To assist in following the World Cup Finals, now consuming South Africa:
- World Cup finals will debut a new and controversial ball.
- Each finals game is to be accompanied by swarms of tuneless plastic trumpets.
- Commentators, if English-speaking, must mention Maradona’s ‘hand of God’ goal from last century.
- The hosts of World Cup finals will play better than their world ranking will suggest.
- The favourite team of the finals will have an attacking focus, the winning team will have a defensive formation. (This law enacted in the mid-1970s.)
- Football being a professional sport, a number of experts will tally the worth (so-called) of teams such as Argentina, Spain and Italy. No one will bother to do this for Australia.
- There will be at least one tear-filled red-card/yellow-card tragedy: a player booked will recognise that he is thereby ineligible for the next match.

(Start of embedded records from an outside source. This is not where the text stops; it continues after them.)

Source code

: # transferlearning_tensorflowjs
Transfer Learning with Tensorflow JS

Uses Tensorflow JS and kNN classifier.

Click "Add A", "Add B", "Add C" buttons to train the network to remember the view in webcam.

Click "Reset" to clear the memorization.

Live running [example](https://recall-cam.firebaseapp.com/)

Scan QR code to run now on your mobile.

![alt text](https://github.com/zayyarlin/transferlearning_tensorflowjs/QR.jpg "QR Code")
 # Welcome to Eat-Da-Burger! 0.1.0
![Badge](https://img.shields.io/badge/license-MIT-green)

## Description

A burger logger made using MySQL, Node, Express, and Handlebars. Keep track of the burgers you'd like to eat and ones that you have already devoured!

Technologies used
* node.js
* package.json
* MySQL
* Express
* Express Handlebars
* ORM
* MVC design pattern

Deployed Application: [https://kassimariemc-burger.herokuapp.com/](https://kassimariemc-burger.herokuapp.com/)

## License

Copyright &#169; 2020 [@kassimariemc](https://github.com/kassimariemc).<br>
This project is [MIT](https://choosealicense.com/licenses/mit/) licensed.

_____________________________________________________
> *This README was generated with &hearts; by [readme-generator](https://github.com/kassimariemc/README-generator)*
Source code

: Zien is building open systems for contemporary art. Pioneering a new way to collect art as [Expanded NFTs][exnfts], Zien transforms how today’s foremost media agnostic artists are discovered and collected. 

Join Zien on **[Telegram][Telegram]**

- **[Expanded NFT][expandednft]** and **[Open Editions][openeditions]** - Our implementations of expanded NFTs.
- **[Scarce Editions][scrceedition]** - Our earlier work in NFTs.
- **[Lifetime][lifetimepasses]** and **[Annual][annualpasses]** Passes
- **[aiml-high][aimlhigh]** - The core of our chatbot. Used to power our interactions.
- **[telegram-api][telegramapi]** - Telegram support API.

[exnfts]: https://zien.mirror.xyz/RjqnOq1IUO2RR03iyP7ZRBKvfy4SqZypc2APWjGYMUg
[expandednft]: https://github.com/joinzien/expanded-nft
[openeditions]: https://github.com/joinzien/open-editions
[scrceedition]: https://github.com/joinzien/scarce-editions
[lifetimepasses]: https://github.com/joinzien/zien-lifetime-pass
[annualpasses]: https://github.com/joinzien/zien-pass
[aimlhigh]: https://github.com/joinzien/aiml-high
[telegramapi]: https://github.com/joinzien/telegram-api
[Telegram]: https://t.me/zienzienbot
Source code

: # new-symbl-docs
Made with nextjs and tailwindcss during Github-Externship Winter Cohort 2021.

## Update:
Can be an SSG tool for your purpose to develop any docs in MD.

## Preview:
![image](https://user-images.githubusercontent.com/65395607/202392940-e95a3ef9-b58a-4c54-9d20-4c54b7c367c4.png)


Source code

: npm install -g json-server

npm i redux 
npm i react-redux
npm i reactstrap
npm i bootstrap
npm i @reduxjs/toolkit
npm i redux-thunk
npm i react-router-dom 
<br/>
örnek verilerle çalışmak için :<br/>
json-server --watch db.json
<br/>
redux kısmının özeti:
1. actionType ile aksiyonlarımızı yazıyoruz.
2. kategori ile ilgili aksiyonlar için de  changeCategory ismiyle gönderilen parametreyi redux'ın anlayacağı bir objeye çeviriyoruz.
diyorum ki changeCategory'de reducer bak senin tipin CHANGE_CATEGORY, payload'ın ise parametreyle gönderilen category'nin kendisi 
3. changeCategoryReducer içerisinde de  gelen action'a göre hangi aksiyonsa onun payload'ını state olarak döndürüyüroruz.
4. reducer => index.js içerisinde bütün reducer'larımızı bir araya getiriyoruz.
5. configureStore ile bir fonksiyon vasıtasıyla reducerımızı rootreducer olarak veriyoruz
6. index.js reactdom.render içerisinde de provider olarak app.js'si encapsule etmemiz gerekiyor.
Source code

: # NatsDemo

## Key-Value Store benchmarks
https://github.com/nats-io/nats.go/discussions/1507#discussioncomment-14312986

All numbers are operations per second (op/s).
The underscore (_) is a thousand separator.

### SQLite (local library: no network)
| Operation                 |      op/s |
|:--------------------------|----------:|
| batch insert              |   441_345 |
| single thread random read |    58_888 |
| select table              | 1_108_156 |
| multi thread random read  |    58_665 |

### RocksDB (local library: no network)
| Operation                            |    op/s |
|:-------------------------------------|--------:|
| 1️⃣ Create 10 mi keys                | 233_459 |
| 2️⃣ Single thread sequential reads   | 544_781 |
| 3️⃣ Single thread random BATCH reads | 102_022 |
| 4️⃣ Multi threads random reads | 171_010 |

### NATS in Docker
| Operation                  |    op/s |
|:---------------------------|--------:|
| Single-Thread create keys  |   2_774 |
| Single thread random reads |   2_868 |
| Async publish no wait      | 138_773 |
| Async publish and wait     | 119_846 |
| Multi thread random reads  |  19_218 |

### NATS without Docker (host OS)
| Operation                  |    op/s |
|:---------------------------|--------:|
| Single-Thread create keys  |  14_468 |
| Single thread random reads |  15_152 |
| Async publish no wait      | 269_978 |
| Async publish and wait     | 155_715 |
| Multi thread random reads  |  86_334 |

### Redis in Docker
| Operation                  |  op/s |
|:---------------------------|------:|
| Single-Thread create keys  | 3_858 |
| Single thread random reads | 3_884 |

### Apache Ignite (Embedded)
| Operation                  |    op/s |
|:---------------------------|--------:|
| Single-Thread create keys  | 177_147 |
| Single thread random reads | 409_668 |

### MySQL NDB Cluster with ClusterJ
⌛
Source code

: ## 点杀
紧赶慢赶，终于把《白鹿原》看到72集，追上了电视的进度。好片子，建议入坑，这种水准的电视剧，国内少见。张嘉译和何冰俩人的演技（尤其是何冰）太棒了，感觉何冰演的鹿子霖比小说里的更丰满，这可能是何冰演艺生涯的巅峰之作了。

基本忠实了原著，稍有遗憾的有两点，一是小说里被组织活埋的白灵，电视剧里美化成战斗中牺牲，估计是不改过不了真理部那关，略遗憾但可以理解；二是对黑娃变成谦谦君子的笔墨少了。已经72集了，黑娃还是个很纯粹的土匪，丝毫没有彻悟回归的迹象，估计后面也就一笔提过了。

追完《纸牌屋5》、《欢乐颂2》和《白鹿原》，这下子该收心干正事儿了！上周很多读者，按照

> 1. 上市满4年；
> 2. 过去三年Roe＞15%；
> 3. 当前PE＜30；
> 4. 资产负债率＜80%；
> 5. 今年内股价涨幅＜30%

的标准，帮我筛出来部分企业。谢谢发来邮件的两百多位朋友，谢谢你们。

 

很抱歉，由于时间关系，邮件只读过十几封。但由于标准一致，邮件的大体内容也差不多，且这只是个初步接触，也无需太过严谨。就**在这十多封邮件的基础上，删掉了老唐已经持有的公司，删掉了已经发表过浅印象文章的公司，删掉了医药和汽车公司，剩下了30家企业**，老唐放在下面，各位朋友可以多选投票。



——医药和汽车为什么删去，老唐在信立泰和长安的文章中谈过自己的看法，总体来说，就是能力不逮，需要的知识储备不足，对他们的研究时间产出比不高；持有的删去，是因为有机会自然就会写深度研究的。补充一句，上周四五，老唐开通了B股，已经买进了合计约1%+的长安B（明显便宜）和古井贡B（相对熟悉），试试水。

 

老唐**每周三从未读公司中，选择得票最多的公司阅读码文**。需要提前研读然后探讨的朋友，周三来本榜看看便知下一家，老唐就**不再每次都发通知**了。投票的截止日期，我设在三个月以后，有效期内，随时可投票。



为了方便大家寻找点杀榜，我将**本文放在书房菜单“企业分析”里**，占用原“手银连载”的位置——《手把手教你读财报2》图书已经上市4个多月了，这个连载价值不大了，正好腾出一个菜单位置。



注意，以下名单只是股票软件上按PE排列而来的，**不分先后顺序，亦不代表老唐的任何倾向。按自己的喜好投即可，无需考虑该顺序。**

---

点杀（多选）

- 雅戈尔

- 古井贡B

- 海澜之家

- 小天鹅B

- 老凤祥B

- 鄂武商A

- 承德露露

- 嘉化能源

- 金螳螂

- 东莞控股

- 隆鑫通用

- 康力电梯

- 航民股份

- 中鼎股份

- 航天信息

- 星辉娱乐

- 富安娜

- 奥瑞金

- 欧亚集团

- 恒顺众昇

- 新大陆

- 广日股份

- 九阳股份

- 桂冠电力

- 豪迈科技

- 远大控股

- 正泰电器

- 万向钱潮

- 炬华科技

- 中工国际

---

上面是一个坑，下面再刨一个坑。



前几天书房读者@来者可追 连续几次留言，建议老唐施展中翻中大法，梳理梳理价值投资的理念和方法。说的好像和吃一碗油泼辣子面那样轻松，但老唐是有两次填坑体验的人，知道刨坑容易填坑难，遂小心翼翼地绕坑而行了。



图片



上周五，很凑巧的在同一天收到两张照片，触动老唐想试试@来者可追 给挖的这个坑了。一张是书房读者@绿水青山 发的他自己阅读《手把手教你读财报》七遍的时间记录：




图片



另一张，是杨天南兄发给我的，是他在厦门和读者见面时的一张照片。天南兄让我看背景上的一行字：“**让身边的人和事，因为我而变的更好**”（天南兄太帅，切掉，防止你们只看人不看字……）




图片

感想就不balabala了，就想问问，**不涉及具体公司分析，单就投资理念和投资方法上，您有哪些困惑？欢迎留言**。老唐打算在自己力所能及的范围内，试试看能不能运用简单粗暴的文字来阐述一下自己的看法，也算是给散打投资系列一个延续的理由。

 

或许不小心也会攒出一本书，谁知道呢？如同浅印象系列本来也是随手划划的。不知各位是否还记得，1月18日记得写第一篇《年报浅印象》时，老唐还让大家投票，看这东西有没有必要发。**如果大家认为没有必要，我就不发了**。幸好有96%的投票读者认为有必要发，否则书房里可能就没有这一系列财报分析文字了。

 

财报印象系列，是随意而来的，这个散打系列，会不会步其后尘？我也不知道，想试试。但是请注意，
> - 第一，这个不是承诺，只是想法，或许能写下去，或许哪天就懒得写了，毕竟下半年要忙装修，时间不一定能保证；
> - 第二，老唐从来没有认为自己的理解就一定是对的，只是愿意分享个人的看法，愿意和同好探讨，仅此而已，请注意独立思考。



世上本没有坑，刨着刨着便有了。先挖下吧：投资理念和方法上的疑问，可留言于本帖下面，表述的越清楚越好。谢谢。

- England will dream of 1966, but experience the same tabloid headlines as usual (‘Shame’, ‘Cup empty again’, ‘England expects … heads to roll’, etc).
- Semi-finals will produce better football than the final.
- Though players will constantly claim a throw-in or corner kick when not warranted, they will still fume in outrage when an important decision goes against them. It’s not hypocrisy, it’s a failure of refereeing.
- Lasting images will be of exquisite skill and of the beautiful game showing off its best moments.